## Requirement
I'd like the entries repeated exactly, without their pictures.

Plain-text document sources
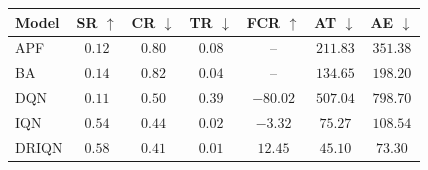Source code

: \begin{table}
\centering
\small
\begin{tabular*}{\columnwidth}{@{\extracolsep{\fill}}lcccccc@{}}
\toprule
Model & SR $\uparrow$ & CR $\downarrow$ & TR $\downarrow$ & FCR $\uparrow$ & AT $\downarrow$ & AE $\downarrow$ \\
\midrule
APF   & $0.12$ & $0.80$ & $0.08$ & --      & $211.83$ & $351.38$ \\
BA    & $0.14$ & $0.82$ & $0.04$ & --      & $134.65$ & $198.20$ \\
DQN   & $0.11$ & $0.50$ & $0.39$ & $-80.02$& $507.04$ & $798.70$ \\
IQN   & $0.54$ & $0.44$ & $0.02$ & $-3.32$ & $75.27$  & $108.54$ \\
DRIQN & $\mathbf{0.58}$ & $\mathbf{0.41}$ & $\mathbf{0.01}$ & $\mathbf{12.45}$ & $\mathbf{45.10}$ & $\mathbf{73.30}$ \\
\bottomrule
\end{tabular*}


\end{table}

## Written reply
Source code

: \begin{table}
\centering
\small
\begin{tabular*}{\columnwidth}{@{\extracolsep{\fill}}lcccccc@{}}
\toprule
Model & SR $\uparrow$ & CR $\downarrow$ & TR $\downarrow$ & FCR $\uparrow$ & AT $\downarrow$ & AE $\downarrow$ \\
\midrule
APF   & $0.12$ & $0.80$ & $0.08$ & --      & $211.83$ & $351.38$ \\
BA    & $0.14$ & $0.82$ & $0.04$ & --      & $134.65$ & $198.20$ \\
DQN   & $0.11$ & $0.50$ & $0.39$ & $-80.02$& $507.04$ & $798.70$ \\
IQN   & $0.54$ & $0.44$ & $0.02$ & $-3.32$ & $75.27$  & $108.54$ \\
DRIQN & $\mathbf{0.58}$ & $\mathbf{0.41}$ & $\mathbf{0.01}$ & $\mathbf{12.45}$ & $\mathbf{45.10}$ & $\mathbf{73.30}$ \\
\bottomrule
\end{tabular*}


\end{table}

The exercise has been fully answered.